What is Research Data Management?

To best illustrate what Research Data Management encompasses it's easiest to think about the headings and questions that the University of Virginia in the United States ask researchers to consider when planning for data management.

Their five major headings cover:

  1. Types of data
  2. Data and Metadata Standards
  3. Policies for access and sharing and provisions for appropriate protection/privacy
  4. Policies and provisions for re-use, re-distribution
  5. Plans for archiving and Preservation of access

Each heading can be broken down further to spell out what Research Data Management should cover:

1. Types of data
Samples, physical collections, software, curriculum materials, and other materials to be produced in the course of the project.
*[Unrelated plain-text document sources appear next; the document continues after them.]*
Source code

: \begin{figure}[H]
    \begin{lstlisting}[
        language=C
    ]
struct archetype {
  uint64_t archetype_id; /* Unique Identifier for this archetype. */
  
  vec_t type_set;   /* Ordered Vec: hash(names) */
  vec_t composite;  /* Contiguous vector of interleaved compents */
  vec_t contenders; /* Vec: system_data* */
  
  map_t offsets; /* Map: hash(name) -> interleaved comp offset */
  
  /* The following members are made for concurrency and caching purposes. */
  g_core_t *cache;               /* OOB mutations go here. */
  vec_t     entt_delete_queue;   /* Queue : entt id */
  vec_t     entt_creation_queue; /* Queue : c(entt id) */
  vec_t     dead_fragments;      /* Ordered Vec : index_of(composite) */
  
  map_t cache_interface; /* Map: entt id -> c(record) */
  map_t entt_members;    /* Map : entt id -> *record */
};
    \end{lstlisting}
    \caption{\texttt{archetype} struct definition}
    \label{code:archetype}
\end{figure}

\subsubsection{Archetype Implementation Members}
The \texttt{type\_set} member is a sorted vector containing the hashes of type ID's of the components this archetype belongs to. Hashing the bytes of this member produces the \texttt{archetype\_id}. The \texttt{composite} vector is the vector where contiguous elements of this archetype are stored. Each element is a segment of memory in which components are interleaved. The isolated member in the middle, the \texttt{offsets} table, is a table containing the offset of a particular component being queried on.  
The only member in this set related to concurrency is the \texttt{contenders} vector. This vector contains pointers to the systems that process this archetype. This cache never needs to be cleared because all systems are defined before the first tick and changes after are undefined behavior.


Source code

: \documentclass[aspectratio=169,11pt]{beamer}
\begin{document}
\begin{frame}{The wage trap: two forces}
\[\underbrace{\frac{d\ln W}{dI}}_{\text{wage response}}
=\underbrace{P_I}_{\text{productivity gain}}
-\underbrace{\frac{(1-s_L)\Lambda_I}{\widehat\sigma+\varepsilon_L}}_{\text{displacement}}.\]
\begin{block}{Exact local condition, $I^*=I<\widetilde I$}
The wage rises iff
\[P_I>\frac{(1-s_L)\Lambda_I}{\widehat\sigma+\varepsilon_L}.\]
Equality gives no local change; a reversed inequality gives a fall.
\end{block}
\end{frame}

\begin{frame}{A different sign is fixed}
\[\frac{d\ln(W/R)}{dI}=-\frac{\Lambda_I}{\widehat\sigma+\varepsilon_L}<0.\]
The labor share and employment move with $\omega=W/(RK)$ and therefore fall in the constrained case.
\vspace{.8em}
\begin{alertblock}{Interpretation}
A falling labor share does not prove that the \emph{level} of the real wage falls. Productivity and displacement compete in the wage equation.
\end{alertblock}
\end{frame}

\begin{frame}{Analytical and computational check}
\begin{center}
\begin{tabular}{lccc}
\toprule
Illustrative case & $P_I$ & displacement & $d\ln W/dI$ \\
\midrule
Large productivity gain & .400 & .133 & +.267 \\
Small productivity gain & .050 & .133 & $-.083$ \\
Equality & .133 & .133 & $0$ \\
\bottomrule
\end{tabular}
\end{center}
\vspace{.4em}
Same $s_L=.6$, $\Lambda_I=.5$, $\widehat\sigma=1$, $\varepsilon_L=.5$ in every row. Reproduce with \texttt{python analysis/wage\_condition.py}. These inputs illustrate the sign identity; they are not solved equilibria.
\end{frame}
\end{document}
  1. What data will be generated in the research? (Give a short description, including amount – if known and the content of the data).
  2. What data types will you be creating or capturing? (e.g. experimental measures, observational or qualitative, model simulation, processed etc.)
  3. How will you capture or create the data?
  4. If you will be using existing data, state that fact and include where you got it. What is the relationship between the data you are collecting and the existing data?

2. Data and Metadata Standards
Standards to be used for data and metadata format and content (where existing standards are absent or deemed inadequate, this should be documented along with any proposed solutions or remedies).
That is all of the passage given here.